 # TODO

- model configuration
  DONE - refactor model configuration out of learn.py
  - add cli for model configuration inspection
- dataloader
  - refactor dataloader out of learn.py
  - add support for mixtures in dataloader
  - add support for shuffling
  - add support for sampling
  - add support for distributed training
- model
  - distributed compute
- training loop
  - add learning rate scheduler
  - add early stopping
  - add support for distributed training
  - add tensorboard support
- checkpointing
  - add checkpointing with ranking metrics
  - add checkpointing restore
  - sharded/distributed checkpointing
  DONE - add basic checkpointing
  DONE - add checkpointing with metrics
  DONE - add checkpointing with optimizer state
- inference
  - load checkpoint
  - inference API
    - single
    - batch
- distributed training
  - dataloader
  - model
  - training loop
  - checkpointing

--

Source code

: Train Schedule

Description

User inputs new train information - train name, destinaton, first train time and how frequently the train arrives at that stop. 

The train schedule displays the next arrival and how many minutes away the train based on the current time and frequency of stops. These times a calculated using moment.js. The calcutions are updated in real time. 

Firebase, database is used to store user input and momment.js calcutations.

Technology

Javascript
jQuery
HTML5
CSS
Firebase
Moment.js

** PROMPT **
Count how many lines in the data above hold "training", and give that number by itself.

** RESULT **
5